Start of Given records

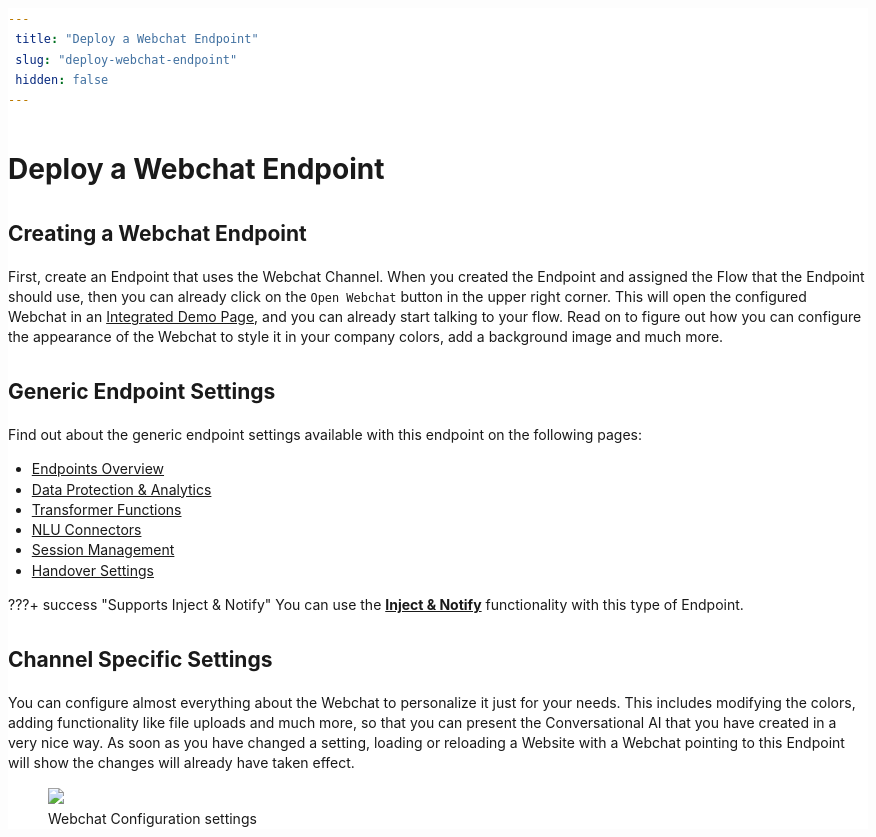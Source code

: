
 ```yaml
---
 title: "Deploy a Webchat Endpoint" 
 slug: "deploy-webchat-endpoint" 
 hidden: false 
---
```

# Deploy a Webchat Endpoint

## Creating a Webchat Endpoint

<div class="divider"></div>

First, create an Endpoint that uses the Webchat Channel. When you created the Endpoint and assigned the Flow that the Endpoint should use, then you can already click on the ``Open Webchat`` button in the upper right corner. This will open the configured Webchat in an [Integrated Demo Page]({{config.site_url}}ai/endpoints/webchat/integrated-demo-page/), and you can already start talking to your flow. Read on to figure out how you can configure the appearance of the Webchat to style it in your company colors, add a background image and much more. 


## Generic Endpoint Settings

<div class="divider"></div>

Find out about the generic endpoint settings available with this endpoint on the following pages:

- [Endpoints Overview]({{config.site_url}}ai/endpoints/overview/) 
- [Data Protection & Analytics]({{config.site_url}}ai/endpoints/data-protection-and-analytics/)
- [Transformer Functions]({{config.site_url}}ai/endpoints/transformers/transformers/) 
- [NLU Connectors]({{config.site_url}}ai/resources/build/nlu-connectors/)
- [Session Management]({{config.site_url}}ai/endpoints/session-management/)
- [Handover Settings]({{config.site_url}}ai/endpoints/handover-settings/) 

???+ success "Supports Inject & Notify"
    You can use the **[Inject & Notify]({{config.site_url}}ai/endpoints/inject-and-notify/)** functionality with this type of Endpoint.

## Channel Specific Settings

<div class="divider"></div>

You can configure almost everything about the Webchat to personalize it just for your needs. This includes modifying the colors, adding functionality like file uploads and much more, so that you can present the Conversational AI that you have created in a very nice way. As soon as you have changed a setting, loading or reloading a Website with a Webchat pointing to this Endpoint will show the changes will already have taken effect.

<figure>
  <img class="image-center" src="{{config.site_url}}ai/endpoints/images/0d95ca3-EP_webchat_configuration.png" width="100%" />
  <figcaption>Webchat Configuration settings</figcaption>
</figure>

End of Given records

Task objective:
Only the lines that hold the word "Notify" are wanted; each should be pulled from the records.

Task response:
???+ success "Supports Inject & Notify"
    You can use the **[Inject & Notify]({{config.site_url}}ai/endpoints/inject-and-notify/)** functionality with this type of Endpoint.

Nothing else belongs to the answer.